(Beginning of EXTRACTED RECORDS)

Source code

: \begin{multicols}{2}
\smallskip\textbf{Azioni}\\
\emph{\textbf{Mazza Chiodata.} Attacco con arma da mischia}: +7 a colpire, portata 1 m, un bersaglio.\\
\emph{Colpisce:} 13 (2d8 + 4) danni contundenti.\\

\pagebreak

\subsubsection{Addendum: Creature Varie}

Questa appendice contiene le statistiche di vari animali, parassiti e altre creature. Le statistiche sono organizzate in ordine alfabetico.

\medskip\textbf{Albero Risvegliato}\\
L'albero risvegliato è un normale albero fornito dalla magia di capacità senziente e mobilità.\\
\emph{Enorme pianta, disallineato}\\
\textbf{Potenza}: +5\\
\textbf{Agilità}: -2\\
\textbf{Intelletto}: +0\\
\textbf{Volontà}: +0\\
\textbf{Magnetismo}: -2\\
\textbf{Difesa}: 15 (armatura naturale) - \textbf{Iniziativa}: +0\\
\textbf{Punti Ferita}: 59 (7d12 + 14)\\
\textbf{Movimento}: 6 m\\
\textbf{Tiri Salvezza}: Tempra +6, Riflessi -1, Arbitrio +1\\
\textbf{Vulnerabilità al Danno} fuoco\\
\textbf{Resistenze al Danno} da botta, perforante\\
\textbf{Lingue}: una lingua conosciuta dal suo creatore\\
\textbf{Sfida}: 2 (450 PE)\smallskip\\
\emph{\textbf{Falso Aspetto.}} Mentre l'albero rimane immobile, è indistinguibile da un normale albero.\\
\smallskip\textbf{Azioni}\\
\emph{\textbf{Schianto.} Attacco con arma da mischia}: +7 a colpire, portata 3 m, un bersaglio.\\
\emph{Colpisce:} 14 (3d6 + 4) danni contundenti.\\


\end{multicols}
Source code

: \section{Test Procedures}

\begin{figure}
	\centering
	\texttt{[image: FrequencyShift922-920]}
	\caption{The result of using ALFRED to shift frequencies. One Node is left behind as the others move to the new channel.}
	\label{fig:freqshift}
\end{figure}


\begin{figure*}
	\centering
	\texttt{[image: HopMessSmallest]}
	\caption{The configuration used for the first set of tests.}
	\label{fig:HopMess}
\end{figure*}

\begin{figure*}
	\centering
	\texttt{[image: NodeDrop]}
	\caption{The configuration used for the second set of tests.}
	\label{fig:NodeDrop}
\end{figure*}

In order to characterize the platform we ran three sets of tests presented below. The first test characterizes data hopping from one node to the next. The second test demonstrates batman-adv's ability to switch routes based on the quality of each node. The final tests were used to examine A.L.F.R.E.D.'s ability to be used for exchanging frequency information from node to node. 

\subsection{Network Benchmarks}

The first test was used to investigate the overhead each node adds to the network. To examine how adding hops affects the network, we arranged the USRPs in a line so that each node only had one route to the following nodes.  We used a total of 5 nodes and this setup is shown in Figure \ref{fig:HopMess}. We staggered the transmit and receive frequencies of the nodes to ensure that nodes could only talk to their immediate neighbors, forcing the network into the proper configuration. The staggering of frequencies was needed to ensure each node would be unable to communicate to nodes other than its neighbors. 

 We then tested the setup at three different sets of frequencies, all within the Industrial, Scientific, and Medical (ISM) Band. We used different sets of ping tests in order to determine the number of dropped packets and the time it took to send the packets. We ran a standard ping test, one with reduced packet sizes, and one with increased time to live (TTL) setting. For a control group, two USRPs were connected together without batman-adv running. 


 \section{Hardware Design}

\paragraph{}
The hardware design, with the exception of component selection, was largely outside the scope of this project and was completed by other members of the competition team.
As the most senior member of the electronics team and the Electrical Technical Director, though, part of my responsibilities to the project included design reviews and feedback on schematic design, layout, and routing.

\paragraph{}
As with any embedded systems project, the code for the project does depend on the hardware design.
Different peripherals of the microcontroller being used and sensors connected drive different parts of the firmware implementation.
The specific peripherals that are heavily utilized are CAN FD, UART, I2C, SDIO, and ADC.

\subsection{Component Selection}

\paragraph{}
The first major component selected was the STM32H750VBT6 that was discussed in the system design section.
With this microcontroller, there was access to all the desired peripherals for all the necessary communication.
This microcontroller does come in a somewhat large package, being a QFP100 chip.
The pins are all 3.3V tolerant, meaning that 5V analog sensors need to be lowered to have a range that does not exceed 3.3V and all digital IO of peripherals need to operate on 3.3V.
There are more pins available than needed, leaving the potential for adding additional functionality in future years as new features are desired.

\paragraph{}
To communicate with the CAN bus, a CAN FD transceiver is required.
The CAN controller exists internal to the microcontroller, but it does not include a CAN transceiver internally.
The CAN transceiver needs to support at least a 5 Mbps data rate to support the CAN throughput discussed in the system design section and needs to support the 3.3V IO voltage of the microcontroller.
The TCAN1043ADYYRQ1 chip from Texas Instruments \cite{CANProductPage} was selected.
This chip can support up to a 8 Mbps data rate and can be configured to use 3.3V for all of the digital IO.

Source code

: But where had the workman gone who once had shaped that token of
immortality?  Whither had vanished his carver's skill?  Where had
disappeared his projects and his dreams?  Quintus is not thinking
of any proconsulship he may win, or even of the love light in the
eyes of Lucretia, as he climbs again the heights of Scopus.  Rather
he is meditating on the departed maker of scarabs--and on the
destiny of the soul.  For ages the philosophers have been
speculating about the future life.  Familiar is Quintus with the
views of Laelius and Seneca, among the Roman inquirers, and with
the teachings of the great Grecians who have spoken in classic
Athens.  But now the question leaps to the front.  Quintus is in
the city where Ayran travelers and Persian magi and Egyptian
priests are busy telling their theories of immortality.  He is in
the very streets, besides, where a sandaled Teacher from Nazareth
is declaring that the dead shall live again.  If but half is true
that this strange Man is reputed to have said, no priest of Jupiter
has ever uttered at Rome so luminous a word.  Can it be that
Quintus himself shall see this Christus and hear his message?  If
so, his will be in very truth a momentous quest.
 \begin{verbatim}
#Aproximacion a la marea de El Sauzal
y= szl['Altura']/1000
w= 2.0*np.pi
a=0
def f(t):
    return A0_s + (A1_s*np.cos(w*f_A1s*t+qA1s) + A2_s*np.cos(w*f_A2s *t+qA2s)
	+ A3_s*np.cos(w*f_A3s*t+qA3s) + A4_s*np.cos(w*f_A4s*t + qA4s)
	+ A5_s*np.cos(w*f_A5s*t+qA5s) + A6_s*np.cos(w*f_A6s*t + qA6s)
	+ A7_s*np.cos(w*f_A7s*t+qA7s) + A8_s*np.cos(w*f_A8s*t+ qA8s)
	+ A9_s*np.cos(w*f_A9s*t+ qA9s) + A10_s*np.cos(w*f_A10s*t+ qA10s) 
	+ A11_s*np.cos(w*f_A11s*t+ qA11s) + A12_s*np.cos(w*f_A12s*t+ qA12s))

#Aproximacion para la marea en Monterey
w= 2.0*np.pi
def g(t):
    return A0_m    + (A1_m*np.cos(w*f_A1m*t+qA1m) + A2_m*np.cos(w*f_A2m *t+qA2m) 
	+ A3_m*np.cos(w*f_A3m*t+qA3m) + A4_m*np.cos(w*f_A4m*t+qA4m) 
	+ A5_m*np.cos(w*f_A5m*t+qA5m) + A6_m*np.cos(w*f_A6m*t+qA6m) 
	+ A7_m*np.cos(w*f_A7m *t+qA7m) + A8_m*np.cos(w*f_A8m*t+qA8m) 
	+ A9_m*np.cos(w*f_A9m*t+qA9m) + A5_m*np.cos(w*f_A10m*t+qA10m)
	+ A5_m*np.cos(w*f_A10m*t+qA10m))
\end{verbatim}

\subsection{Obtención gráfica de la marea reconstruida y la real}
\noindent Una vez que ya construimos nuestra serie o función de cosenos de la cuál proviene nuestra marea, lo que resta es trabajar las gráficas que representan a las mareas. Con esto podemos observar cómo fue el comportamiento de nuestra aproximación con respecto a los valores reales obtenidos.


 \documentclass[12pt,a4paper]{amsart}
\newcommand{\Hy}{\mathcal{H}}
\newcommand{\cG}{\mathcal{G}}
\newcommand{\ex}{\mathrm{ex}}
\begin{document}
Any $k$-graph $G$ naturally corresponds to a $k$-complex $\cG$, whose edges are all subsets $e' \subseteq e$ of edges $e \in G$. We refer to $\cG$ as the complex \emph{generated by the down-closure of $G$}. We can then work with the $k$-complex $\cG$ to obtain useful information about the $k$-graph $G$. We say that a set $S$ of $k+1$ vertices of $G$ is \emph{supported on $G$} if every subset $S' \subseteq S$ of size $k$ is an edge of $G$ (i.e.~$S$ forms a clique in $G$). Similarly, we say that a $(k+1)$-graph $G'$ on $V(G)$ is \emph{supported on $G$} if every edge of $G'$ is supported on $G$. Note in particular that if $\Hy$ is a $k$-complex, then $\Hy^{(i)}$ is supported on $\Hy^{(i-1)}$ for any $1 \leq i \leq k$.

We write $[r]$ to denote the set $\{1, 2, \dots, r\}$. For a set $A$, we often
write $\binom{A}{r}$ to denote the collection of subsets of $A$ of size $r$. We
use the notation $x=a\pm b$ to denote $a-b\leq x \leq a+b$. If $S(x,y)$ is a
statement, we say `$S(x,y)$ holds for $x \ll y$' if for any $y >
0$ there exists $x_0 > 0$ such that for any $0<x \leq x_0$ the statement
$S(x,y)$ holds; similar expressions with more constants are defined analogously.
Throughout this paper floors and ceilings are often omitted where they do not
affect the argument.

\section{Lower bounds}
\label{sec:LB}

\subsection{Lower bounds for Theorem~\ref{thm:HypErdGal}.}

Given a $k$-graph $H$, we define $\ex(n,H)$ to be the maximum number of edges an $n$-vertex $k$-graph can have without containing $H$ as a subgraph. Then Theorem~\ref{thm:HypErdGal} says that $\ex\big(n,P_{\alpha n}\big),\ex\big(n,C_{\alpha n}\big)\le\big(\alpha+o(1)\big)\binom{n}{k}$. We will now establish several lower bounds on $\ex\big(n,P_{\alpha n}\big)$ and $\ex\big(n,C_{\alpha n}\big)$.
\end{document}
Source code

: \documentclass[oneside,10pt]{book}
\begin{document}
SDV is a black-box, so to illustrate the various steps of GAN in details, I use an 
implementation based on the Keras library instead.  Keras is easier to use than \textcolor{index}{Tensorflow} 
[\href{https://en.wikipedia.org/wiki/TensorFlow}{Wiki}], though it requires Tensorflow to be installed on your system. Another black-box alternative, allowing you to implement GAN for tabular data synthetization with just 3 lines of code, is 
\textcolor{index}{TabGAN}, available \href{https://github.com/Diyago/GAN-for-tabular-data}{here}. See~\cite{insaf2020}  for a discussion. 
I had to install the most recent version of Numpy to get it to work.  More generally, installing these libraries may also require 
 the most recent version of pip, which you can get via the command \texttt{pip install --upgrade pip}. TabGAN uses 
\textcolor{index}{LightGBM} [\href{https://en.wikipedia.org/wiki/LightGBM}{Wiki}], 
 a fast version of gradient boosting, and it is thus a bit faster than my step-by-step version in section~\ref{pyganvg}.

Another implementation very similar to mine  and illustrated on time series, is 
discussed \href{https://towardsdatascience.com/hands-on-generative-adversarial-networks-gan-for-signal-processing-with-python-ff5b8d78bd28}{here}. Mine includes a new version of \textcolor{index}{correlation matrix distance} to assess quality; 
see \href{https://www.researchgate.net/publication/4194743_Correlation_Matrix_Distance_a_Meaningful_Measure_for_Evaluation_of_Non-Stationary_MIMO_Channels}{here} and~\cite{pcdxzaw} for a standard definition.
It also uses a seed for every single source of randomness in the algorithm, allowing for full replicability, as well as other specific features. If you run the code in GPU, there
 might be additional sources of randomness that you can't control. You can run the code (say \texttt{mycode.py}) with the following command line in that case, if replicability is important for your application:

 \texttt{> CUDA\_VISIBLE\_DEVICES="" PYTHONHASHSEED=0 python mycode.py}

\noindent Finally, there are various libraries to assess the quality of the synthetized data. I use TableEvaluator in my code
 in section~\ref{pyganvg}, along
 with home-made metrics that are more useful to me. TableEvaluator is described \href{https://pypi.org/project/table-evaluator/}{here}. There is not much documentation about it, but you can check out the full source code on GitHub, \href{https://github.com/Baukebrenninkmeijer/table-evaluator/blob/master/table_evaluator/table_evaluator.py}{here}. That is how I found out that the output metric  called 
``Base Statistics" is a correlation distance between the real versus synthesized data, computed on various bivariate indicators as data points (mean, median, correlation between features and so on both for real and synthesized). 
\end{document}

(End of EXTRACTED RECORDS)

Each line of the entries above that contains "wikipedia" must be copied into the answer.

[\href{https://en.wikipedia.org/wiki/TensorFlow}{Wiki}], though it requires Tensorflow to be installed on your system. Another black-box alternative, allowing you to implement GAN for tabular data synthetization with just 3 lines of code, is 
\textcolor{index}{LightGBM} [\href{https://en.wikipedia.org/wiki/LightGBM}{Wiki}], 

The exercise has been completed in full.